The challenges that have not been solved will remain open until the Indigenous communities find a suitable solution. We will also be adding more challenges from other Indigenous communities. And we will be adding more challenges co-designed with other Indigenous leaders from around the world.

A big thank you to the GEO Indigenous Alliance and to all the Indigenous leaders who participated in the hackathon and co-designed a challenge, namely: Claudinete Cole de Souza from the Quilombola community in Brazil; James Rattling Leaf Sr. from the Rosebud Sioux Tribe in South Dakota; Mario Vargas Shakaim from the Shuar Nation in the Ecuadorian Amazon; Titus Letaapo from the Samburu Tribe in Kenya; and Leo Cerda from the Kichwa Nation in the Ecuadorian Amazon. A big thank you also to our sponsors who will provide mentorship to the winning team: The Firelight Group, Google Earth Outreach Team, and the Global Indigenous Alliance, and to Guaana that provided us free use of its platform to host the challenges. Connecting with the Indigenous leaders in Brazil wouldn't have been possible without the support of Vasco Van Roosmalen from ECAM.

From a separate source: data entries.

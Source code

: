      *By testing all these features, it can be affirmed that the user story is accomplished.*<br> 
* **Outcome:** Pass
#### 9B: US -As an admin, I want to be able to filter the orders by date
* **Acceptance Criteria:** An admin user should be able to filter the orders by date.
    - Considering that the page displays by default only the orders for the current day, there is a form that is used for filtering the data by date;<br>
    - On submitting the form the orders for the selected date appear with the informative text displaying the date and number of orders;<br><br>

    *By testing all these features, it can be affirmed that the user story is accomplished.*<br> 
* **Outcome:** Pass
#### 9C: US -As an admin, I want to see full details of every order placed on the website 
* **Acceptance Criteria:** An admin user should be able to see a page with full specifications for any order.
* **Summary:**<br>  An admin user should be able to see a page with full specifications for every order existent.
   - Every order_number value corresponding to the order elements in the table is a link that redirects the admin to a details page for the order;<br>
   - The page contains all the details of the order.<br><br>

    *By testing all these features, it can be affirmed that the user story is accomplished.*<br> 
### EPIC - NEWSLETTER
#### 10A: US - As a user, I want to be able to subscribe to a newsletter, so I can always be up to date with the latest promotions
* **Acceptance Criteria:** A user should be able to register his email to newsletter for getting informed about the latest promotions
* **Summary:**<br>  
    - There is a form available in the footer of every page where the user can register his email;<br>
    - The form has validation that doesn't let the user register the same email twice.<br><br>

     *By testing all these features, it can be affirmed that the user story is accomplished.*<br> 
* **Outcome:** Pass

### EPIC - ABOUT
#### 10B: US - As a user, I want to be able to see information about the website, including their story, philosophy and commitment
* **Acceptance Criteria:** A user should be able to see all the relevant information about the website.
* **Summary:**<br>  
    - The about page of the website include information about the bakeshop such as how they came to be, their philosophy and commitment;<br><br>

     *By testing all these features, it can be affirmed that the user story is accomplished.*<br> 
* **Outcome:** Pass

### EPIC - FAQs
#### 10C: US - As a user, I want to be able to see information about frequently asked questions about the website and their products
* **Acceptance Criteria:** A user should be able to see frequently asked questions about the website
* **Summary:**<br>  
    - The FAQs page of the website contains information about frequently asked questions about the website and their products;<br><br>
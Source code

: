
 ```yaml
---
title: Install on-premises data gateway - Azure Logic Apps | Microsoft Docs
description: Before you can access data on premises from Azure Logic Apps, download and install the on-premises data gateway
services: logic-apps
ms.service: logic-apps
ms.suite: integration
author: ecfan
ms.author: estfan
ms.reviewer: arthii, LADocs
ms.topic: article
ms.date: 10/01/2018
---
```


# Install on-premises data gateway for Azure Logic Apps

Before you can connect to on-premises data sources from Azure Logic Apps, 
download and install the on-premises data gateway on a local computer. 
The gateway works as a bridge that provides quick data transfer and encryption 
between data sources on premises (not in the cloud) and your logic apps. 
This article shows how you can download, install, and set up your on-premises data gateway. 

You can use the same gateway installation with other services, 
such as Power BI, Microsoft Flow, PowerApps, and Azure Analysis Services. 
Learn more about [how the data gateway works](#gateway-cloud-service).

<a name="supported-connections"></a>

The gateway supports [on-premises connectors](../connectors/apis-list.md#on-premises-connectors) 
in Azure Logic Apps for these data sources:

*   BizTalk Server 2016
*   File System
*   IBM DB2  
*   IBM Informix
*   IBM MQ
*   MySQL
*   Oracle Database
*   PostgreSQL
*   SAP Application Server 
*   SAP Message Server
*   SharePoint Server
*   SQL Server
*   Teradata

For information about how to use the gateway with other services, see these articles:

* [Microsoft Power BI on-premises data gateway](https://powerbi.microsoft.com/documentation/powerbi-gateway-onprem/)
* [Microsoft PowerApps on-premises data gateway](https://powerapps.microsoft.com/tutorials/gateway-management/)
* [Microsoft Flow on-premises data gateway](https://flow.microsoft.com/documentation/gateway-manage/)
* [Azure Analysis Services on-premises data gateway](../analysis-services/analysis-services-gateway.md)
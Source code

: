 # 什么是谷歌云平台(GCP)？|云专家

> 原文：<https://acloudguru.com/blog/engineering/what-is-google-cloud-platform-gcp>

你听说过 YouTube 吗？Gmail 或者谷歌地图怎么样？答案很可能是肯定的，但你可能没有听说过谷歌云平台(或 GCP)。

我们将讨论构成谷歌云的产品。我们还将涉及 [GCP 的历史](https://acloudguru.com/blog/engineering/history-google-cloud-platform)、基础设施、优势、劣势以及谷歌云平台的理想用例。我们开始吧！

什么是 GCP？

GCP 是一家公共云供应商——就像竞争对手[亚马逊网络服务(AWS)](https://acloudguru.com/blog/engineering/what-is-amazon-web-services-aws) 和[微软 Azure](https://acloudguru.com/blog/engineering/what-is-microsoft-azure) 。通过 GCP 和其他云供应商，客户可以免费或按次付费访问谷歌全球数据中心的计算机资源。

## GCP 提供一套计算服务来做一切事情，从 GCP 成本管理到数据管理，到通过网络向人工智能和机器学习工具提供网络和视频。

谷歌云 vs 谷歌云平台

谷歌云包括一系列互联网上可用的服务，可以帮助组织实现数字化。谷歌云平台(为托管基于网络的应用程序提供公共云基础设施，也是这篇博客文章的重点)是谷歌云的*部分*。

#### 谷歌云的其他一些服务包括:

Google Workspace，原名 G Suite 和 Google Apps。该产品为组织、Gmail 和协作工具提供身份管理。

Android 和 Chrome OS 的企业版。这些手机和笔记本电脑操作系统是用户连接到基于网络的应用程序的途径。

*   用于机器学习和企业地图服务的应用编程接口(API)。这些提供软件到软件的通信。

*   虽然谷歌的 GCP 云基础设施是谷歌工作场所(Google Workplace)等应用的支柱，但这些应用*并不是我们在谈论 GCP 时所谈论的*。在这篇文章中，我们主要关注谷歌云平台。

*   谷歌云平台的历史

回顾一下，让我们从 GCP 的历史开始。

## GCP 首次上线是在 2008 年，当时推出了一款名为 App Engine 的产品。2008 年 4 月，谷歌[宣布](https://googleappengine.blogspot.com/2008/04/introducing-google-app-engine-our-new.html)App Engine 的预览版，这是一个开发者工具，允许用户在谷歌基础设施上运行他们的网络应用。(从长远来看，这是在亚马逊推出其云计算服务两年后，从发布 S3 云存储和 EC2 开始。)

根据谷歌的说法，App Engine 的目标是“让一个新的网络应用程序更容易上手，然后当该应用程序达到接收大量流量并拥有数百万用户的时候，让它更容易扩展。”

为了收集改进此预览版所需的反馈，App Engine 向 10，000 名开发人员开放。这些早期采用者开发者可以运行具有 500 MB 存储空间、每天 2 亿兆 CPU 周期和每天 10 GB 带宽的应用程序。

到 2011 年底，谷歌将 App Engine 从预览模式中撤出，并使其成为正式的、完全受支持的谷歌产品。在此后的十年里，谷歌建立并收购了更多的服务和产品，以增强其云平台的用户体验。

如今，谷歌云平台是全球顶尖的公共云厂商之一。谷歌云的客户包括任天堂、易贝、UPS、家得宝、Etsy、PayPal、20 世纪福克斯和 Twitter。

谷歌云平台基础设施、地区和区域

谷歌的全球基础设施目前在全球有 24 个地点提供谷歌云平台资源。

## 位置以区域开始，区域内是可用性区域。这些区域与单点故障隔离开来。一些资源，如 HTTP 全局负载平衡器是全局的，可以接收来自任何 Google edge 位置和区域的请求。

We are also very grateful to all the mentors: Margaret Gold (European Citizen Science Association), Brian Fuchs (The Mobile Collective), Raleigh Seamster (Google), Luca Budello (Knowledge Transfer Network), Jorge Vazquez (NASA JPL), David Jensen (UNEP), Cynthia Annett (University of Arkansas), Alessandra Divizia (Art Director), Steve DeRoy (The Firelight Group), Gautam Dadhich (Asian Institute of Technology) Vasco Van Roosman (ECAM), Alex Muramoto (Google),  Stephanie Russo Carroll (University of Arizona), Juan Pablo Sarmiento Barletti (The Center For International Forestry Research), Bob Banik (Canadian Space Agency), Rubert Allen (Humanitarian OpenStreetMap) and to our volunteers: Sanjana Paul (Earth Hacks), Gautam Vashist (The Asian Institute of Technology) and Jack Holweger (Earth Hacks).

 

About the author

Diana Mastracci

Diana Mastracci is a researcher at the University of Oxford passionate about finding creative ways to maximize the impact of current technologies to empower social change initiatives among indigenous communities. She has co-designed, together with the Arctic youth, Elders and scientists’ various innovative hackathons and citizen science projects at the interface of traditional and scientific knowledge. She has conducted fieldwork amongst the Iñupiat community in the Alaskan Arctic as well as with the Nenets reindeer herders in the Russian Arctic.

She has worked at the European Space Agency, NASA’s Jet Propulsion Laboratory, the University of Oxford, Citizen Cyberlab, was a visiting scholar at the Cartographic Research Centre at Carleton University and a visiting student at St. Petersburg State University. Diana holds an MA with joint Honours in Social Anthropology and Russian from the University of St Andrews, an MSc in Biodiversity, Conservation and Management from the University of Oxford and a Diploma in Documentary Filmmaking from the EICTV in Cuba.